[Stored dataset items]

§

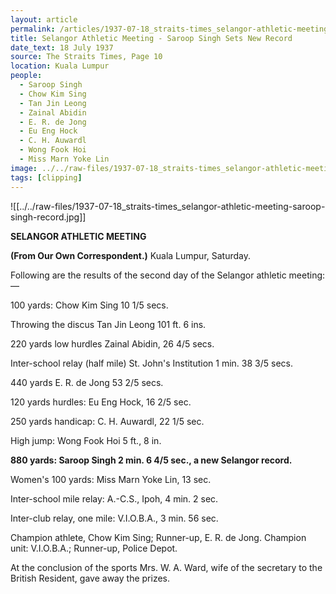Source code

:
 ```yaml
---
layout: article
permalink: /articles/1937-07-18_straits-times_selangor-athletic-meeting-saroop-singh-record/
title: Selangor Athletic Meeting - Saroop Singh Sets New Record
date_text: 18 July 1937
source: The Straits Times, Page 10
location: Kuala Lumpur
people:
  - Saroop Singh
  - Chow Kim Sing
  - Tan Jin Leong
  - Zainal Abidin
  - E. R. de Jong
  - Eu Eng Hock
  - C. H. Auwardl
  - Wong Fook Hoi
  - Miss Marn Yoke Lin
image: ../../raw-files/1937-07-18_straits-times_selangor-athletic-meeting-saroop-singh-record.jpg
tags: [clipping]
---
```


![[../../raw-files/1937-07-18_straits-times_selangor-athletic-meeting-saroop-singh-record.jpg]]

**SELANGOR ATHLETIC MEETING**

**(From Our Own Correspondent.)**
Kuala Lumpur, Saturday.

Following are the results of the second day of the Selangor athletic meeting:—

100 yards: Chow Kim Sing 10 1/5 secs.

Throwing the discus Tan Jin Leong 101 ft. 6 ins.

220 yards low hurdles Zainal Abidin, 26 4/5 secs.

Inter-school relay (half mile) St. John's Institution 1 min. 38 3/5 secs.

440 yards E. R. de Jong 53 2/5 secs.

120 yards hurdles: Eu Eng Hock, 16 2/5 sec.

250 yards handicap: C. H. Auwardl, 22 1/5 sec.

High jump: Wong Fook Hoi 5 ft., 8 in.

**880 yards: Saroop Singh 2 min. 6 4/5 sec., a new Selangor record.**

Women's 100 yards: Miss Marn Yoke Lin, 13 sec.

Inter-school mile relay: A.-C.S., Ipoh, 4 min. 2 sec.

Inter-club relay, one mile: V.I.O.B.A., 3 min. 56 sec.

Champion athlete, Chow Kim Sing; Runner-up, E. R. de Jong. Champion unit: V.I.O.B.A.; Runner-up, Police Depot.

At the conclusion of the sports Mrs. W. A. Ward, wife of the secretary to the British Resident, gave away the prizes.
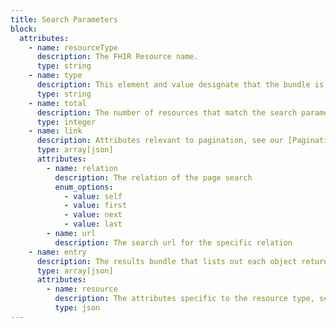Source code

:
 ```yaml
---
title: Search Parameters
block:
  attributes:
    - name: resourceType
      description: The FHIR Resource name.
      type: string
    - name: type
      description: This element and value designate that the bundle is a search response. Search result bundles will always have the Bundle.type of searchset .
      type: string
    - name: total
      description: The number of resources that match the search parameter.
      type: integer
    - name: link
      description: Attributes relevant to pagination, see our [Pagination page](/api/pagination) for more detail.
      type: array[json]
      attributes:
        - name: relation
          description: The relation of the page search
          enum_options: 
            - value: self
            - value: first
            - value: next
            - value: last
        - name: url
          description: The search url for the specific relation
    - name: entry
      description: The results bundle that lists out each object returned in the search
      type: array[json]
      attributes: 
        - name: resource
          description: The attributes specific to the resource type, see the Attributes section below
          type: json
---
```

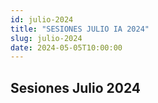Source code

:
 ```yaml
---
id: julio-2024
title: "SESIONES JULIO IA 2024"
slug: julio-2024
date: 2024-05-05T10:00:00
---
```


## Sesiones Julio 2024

§

TASK ITEM = Exact copy, no pictures: set down all the entries again as they stand.

EXERCISE SOLUTION =
Source code

:
 ```yaml
---
layout: article
permalink: /articles/1937-07-18_straits-times_selangor-athletic-meeting-saroop-singh-record/
title: Selangor Athletic Meeting - Saroop Singh Sets New Record
date_text: 18 July 1937
source: The Straits Times, Page 10
location: Kuala Lumpur
people:
  - Saroop Singh
  - Chow Kim Sing
  - Tan Jin Leong
  - Zainal Abidin
  - E. R. de Jong
  - Eu Eng Hock
  - C. H. Auwardl
  - Wong Fook Hoi
  - Miss Marn Yoke Lin
image: ../../raw-files/1937-07-18_straits-times_selangor-athletic-meeting-saroop-singh-record.jpg
tags: [clipping]
---
```


![[../../raw-files/1937-07-18_straits-times_selangor-athletic-meeting-saroop-singh-record.jpg]]

**SELANGOR ATHLETIC MEETING**

**(From Our Own Correspondent.)**
Kuala Lumpur, Saturday.

Following are the results of the second day of the Selangor athletic meeting:—

100 yards: Chow Kim Sing 10 1/5 secs.

Throwing the discus Tan Jin Leong 101 ft. 6 ins.

220 yards low hurdles Zainal Abidin, 26 4/5 secs.

Inter-school relay (half mile) St. John's Institution 1 min. 38 3/5 secs.

440 yards E. R. de Jong 53 2/5 secs.

120 yards hurdles: Eu Eng Hock, 16 2/5 sec.

250 yards handicap: C. H. Auwardl, 22 1/5 sec.

High jump: Wong Fook Hoi 5 ft., 8 in.

**880 yards: Saroop Singh 2 min. 6 4/5 sec., a new Selangor record.**

Women's 100 yards: Miss Marn Yoke Lin, 13 sec.

Inter-school mile relay: A.-C.S., Ipoh, 4 min. 2 sec.

Inter-club relay, one mile: V.I.O.B.A., 3 min. 56 sec.

Champion athlete, Chow Kim Sing; Runner-up, E. R. de Jong. Champion unit: V.I.O.B.A.; Runner-up, Police Depot.

At the conclusion of the sports Mrs. W. A. Ward, wife of the secretary to the British Resident, gave away the prizes.
Source code

:
 ```yaml
---
title: Search Parameters
block:
  attributes:
    - name: resourceType
      description: The FHIR Resource name.
      type: string
    - name: type
      description: This element and value designate that the bundle is a search response. Search result bundles will always have the Bundle.type of searchset .
      type: string
    - name: total
      description: The number of resources that match the search parameter.
      type: integer
    - name: link
      description: Attributes relevant to pagination, see our [Pagination page](/api/pagination) for more detail.
      type: array[json]
      attributes:
        - name: relation
          description: The relation of the page search
          enum_options: 
            - value: self
            - value: first
            - value: next
            - value: last
        - name: url
          description: The search url for the specific relation
    - name: entry
      description: The results bundle that lists out each object returned in the search
      type: array[json]
      attributes: 
        - name: resource
          description: The attributes specific to the resource type, see the Attributes section below
          type: json
---
```

Source code

:
 ```yaml
---
id: julio-2024
title: "SESIONES JULIO IA 2024"
slug: julio-2024
date: 2024-05-05T10:00:00
---
```


## Sesiones Julio 2024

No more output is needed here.